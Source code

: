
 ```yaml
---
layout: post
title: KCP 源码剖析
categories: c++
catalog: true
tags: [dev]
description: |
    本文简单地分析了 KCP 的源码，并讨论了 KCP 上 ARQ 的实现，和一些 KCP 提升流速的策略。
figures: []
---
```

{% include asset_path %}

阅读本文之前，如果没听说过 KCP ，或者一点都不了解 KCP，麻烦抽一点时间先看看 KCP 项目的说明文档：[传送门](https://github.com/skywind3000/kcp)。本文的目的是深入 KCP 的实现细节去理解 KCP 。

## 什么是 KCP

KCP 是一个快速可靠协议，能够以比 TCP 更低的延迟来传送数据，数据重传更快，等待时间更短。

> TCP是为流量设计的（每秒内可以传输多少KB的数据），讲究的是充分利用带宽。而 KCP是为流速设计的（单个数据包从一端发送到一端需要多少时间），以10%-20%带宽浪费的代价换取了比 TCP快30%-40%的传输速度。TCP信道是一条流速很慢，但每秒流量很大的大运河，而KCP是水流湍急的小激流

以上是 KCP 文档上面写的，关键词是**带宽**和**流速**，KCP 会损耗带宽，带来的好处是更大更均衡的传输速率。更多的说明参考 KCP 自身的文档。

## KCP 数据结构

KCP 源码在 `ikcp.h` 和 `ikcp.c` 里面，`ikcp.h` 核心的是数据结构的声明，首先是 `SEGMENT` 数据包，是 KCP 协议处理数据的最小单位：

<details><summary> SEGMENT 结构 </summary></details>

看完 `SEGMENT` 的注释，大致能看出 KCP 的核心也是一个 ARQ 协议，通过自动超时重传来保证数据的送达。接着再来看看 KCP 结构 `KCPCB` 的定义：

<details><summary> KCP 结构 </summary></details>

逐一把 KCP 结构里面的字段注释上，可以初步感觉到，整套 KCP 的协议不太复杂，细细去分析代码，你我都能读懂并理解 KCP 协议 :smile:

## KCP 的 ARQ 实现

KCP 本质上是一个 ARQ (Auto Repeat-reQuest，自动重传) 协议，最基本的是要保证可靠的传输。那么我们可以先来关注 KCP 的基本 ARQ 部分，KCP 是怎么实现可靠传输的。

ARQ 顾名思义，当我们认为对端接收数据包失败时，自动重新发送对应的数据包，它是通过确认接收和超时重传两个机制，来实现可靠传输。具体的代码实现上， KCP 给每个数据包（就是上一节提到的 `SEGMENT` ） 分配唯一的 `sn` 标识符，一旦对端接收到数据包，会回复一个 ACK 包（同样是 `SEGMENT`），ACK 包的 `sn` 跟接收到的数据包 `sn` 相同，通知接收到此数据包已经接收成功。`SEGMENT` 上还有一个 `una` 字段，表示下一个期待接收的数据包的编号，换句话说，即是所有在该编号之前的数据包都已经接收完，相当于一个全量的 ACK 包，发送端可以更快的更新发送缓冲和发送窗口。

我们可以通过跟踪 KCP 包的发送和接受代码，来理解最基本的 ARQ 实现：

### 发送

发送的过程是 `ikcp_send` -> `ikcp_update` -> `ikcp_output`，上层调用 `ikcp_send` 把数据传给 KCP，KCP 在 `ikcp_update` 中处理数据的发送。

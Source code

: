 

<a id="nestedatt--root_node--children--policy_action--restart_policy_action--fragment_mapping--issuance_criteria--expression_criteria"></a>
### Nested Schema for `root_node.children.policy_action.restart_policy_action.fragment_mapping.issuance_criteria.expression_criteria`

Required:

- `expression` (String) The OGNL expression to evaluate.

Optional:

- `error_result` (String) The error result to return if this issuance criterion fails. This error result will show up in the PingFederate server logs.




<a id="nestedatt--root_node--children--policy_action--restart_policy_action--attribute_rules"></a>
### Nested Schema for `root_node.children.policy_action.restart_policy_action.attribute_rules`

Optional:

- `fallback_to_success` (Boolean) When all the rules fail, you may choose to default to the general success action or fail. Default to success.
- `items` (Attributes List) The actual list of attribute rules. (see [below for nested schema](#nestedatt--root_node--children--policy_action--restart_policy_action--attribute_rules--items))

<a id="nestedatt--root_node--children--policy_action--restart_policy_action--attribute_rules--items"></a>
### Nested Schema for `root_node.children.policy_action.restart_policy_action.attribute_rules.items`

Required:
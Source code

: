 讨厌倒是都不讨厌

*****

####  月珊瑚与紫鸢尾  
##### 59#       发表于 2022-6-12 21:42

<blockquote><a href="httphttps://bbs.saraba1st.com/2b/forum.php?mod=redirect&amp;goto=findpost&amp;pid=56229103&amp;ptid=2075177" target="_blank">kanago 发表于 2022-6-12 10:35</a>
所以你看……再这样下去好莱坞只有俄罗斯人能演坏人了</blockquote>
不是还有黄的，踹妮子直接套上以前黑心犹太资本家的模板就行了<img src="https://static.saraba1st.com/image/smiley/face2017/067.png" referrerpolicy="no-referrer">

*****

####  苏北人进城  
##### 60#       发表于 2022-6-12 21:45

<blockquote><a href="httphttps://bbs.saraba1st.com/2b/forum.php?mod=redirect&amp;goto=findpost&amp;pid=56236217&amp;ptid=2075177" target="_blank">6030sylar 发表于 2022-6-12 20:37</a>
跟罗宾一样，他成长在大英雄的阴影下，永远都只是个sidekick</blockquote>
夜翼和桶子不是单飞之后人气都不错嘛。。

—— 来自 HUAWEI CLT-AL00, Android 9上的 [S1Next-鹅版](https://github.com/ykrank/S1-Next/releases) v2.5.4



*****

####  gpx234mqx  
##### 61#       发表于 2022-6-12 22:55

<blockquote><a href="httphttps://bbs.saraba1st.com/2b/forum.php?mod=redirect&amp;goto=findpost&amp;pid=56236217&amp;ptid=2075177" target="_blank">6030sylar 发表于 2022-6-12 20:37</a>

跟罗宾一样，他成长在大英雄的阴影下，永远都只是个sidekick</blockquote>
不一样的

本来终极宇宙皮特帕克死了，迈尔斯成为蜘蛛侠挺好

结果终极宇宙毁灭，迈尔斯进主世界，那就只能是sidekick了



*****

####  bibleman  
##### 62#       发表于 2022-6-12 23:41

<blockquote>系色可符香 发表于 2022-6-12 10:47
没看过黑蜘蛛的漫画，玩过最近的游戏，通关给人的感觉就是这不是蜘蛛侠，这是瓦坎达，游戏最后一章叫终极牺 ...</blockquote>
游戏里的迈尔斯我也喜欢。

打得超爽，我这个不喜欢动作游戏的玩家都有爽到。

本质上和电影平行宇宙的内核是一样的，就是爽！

------------------------------------

*What the task requires:* In the material, find each line with the word "items" and list it.

*Response box:*
- `items` (Attributes List) The actual list of attribute rules. (see [below for nested schema](#nestedatt--root_node--children--policy_action--restart_policy_action--attribute_rules--items))
<a id="nestedatt--root_node--children--policy_action--restart_policy_action--attribute_rules--items"></a>
### Nested Schema for `root_node.children.policy_action.restart_policy_action.attribute_rules.items`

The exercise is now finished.